DATA EXTRACTS:
=-=-=

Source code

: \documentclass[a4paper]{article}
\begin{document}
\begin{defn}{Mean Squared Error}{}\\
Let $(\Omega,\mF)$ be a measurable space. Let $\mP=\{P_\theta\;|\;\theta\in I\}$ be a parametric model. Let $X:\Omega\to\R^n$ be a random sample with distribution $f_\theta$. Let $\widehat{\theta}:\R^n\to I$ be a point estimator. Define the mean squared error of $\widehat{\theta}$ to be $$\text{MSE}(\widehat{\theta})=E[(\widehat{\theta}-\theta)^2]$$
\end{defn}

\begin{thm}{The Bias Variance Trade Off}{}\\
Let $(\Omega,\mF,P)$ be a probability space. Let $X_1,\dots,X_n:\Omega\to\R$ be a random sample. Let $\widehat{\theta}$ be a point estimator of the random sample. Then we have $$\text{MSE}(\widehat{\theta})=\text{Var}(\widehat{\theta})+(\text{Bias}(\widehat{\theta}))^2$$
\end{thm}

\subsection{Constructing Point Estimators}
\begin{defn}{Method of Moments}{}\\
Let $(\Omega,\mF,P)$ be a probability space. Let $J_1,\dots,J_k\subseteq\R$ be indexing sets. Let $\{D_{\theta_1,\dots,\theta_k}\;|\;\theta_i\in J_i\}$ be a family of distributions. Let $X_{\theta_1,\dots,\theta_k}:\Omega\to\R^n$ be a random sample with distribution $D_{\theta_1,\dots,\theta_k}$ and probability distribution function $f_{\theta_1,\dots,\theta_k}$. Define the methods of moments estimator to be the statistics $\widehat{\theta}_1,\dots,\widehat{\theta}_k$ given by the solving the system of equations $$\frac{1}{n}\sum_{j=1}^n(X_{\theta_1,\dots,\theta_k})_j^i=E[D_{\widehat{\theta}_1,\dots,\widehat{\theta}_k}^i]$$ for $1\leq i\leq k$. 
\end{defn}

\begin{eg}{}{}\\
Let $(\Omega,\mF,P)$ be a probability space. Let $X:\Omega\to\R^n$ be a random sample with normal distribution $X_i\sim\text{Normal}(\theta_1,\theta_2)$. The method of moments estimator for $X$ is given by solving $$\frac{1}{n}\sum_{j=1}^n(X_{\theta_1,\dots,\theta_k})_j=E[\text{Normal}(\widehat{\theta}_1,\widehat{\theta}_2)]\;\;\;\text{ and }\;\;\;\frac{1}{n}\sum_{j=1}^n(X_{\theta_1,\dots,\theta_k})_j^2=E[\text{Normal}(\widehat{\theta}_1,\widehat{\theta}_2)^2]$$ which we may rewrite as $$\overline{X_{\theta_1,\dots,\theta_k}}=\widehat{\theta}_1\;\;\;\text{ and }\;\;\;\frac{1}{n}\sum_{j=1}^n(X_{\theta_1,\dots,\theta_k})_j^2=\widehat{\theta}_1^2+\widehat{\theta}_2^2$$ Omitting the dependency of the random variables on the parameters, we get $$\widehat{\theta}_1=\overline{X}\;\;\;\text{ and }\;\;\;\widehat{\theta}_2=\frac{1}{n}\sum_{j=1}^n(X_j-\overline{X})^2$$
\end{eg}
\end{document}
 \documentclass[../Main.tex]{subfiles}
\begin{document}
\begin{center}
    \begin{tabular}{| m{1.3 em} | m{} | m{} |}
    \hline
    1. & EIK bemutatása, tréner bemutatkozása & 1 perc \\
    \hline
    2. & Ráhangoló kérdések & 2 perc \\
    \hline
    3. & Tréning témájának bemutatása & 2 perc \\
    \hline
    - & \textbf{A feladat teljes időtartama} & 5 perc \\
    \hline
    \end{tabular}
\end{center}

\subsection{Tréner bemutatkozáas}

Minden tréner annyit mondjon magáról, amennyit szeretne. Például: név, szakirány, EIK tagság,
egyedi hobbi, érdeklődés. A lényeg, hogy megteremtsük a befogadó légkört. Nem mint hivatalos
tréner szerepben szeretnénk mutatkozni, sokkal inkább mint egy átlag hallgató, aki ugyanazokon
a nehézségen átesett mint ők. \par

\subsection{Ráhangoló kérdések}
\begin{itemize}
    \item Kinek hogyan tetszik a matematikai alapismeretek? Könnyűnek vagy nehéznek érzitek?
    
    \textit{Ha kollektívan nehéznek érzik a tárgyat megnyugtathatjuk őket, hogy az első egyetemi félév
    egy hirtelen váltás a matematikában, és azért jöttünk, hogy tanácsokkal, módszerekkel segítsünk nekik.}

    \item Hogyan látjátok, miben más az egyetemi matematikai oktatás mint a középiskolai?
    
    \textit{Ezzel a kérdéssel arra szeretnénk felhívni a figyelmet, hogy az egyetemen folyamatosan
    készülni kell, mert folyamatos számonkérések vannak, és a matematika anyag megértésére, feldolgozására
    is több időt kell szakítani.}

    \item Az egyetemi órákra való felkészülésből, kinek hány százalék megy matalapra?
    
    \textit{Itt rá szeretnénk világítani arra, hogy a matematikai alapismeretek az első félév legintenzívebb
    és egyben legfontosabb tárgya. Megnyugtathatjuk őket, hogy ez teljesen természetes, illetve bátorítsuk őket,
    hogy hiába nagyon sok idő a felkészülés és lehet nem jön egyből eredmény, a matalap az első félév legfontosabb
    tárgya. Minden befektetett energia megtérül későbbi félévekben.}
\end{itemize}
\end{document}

=-=-=

YOUR TASK:
Give back the entire listing verbatim.

PROBLEM SOLUTION:
Source code

: \documentclass[a4paper]{article}
\begin{document}
\begin{defn}{Mean Squared Error}{}\\
Let $(\Omega,\mF)$ be a measurable space. Let $\mP=\{P_\theta\;|\;\theta\in I\}$ be a parametric model. Let $X:\Omega\to\R^n$ be a random sample with distribution $f_\theta$. Let $\widehat{\theta}:\R^n\to I$ be a point estimator. Define the mean squared error of $\widehat{\theta}$ to be $$\text{MSE}(\widehat{\theta})=E[(\widehat{\theta}-\theta)^2]$$
\end{defn}

\begin{thm}{The Bias Variance Trade Off}{}\\
Let $(\Omega,\mF,P)$ be a probability space. Let $X_1,\dots,X_n:\Omega\to\R$ be a random sample. Let $\widehat{\theta}$ be a point estimator of the random sample. Then we have $$\text{MSE}(\widehat{\theta})=\text{Var}(\widehat{\theta})+(\text{Bias}(\widehat{\theta}))^2$$
\end{thm}

\subsection{Constructing Point Estimators}
\begin{defn}{Method of Moments}{}\\
Let $(\Omega,\mF,P)$ be a probability space. Let $J_1,\dots,J_k\subseteq\R$ be indexing sets. Let $\{D_{\theta_1,\dots,\theta_k}\;|\;\theta_i\in J_i\}$ be a family of distributions. Let $X_{\theta_1,\dots,\theta_k}:\Omega\to\R^n$ be a random sample with distribution $D_{\theta_1,\dots,\theta_k}$ and probability distribution function $f_{\theta_1,\dots,\theta_k}$. Define the methods of moments estimator to be the statistics $\widehat{\theta}_1,\dots,\widehat{\theta}_k$ given by the solving the system of equations $$\frac{1}{n}\sum_{j=1}^n(X_{\theta_1,\dots,\theta_k})_j^i=E[D_{\widehat{\theta}_1,\dots,\widehat{\theta}_k}^i]$$ for $1\leq i\leq k$. 
\end{defn}

\begin{eg}{}{}\\
Let $(\Omega,\mF,P)$ be a probability space. Let $X:\Omega\to\R^n$ be a random sample with normal distribution $X_i\sim\text{Normal}(\theta_1,\theta_2)$. The method of moments estimator for $X$ is given by solving $$\frac{1}{n}\sum_{j=1}^n(X_{\theta_1,\dots,\theta_k})_j=E[\text{Normal}(\widehat{\theta}_1,\widehat{\theta}_2)]\;\;\;\text{ and }\;\;\;\frac{1}{n}\sum_{j=1}^n(X_{\theta_1,\dots,\theta_k})_j^2=E[\text{Normal}(\widehat{\theta}_1,\widehat{\theta}_2)^2]$$ which we may rewrite as $$\overline{X_{\theta_1,\dots,\theta_k}}=\widehat{\theta}_1\;\;\;\text{ and }\;\;\;\frac{1}{n}\sum_{j=1}^n(X_{\theta_1,\dots,\theta_k})_j^2=\widehat{\theta}_1^2+\widehat{\theta}_2^2$$ Omitting the dependency of the random variables on the parameters, we get $$\widehat{\theta}_1=\overline{X}\;\;\;\text{ and }\;\;\;\widehat{\theta}_2=\frac{1}{n}\sum_{j=1}^n(X_j-\overline{X})^2$$
\end{eg}
\end{document}
 \documentclass[../Main.tex]{subfiles}
\begin{document}
\begin{center}
    \begin{tabular}{| m{1.3 em} | m{} | m{} |}
    \hline
    1. & EIK bemutatása, tréner bemutatkozása & 1 perc \\
    \hline
    2. & Ráhangoló kérdések & 2 perc \\
    \hline
    3. & Tréning témájának bemutatása & 2 perc \\
    \hline
    - & \textbf{A feladat teljes időtartama} & 5 perc \\
    \hline
    \end{tabular}
\end{center}

\subsection{Tréner bemutatkozáas}

Minden tréner annyit mondjon magáról, amennyit szeretne. Például: név, szakirány, EIK tagság,
egyedi hobbi, érdeklődés. A lényeg, hogy megteremtsük a befogadó légkört. Nem mint hivatalos
tréner szerepben szeretnénk mutatkozni, sokkal inkább mint egy átlag hallgató, aki ugyanazokon
a nehézségen átesett mint ők. \par

\subsection{Ráhangoló kérdések}
\begin{itemize}
    \item Kinek hogyan tetszik a matematikai alapismeretek? Könnyűnek vagy nehéznek érzitek?
    
    \textit{Ha kollektívan nehéznek érzik a tárgyat megnyugtathatjuk őket, hogy az első egyetemi félév
    egy hirtelen váltás a matematikában, és azért jöttünk, hogy tanácsokkal, módszerekkel segítsünk nekik.}

    \item Hogyan látjátok, miben más az egyetemi matematikai oktatás mint a középiskolai?
    
    \textit{Ezzel a kérdéssel arra szeretnénk felhívni a figyelmet, hogy az egyetemen folyamatosan
    készülni kell, mert folyamatos számonkérések vannak, és a matematika anyag megértésére, feldolgozására
    is több időt kell szakítani.}

    \item Az egyetemi órákra való felkészülésből, kinek hány százalék megy matalapra?
    
    \textit{Itt rá szeretnénk világítani arra, hogy a matematikai alapismeretek az első félév legintenzívebb
    és egyben legfontosabb tárgya. Megnyugtathatjuk őket, hogy ez teljesen természetes, illetve bátorítsuk őket,
    hogy hiába nagyon sok idő a felkészülés és lehet nem jön egyből eredmény, a matalap az első félév legfontosabb
    tárgya. Minden befektetett energia megtérül későbbi félévekben.}
\end{itemize}
\end{document}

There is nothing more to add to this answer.